ASSIGNMENT =
Copy exactly, from the beginning of the material below, every line up to and including the one holding "Reviews per month -- minimum", with the pictures left out.

MATERIAL SHOWN =

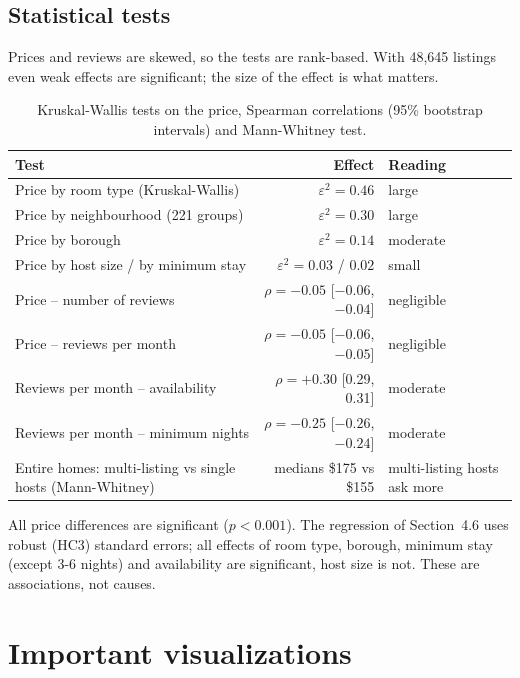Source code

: \documentclass[12pt,a4paper]{article}
\begin{document}
\subsection{Statistical tests}

Prices and reviews are skewed, so the tests are rank-based. With 48{,}645 listings even weak effects
are significant; the size of the effect is what matters.

\begin{table}[H]\centering\small
\caption{Kruskal-Wallis tests on the price, Spearman correlations (95\% bootstrap intervals) and Mann-Whitney test.}
\begin{tabularx}{\linewidth}{@{}Xrl@{}}
\toprule
Test & Effect & Reading\\\midrule
Price by room type (Kruskal-Wallis) & $\varepsilon^2 = 0.46$ & large\\
Price by neighbourhood (221 groups) & $\varepsilon^2 = 0.30$ & large\\
Price by borough & $\varepsilon^2 = 0.14$ & moderate\\
Price by host size / by minimum stay & $\varepsilon^2 = 0.03$ / $0.02$ & small\\
Price -- number of reviews & $\rho = -0.05$ [$-0.06$, $-0.04$] & negligible\\
Price -- reviews per month & $\rho = -0.05$ [$-0.06$, $-0.05$] & negligible\\
Reviews per month -- availability & $\rho = +0.30$ [0.29, 0.31] & moderate\\
Reviews per month -- minimum nights & $\rho = -0.25$ [$-0.26$, $-0.24$] & moderate\\
Entire homes: multi-listing vs single hosts (Mann-Whitney) & medians \$175 vs \$155 & multi-listing hosts ask more\\
\bottomrule
\end{tabularx}
\end{table}

All price differences are significant ($p < 0.001$). The regression of Section~4.6 uses robust (HC3)
standard errors; all effects of room type, borough, minimum stay (except 3-6 nights) and availability
are significant, host size is not. These are associations, not causes.

\section{Important visualizations}
\end{document}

RESULT BELOW =
Source code

: \documentclass[12pt,a4paper]{article}
\begin{document}
\subsection{Statistical tests}

Prices and reviews are skewed, so the tests are rank-based. With 48{,}645 listings even weak effects
are significant; the size of the effect is what matters.

\begin{table}[H]\centering\small
\caption{Kruskal-Wallis tests on the price, Spearman correlations (95\% bootstrap intervals) and Mann-Whitney test.}
\begin{tabularx}{\linewidth}{@{}Xrl@{}}
\toprule
Test & Effect & Reading\\\midrule
Price by room type (Kruskal-Wallis) & $\varepsilon^2 = 0.46$ & large\\
Price by neighbourhood (221 groups) & $\varepsilon^2 = 0.30$ & large\\
Price by borough & $\varepsilon^2 = 0.14$ & moderate\\
Price by host size / by minimum stay & $\varepsilon^2 = 0.03$ / $0.02$ & small\\
Price -- number of reviews & $\rho = -0.05$ [$-0.06$, $-0.04$] & negligible\\
Price -- reviews per month & $\rho = -0.05$ [$-0.06$, $-0.05$] & negligible\\
Reviews per month -- availability & $\rho = +0.30$ [0.29, 0.31] & moderate\\
Reviews per month -- minimum nights & $\rho = -0.25$ [$-0.26$, $-0.24$] & moderate\\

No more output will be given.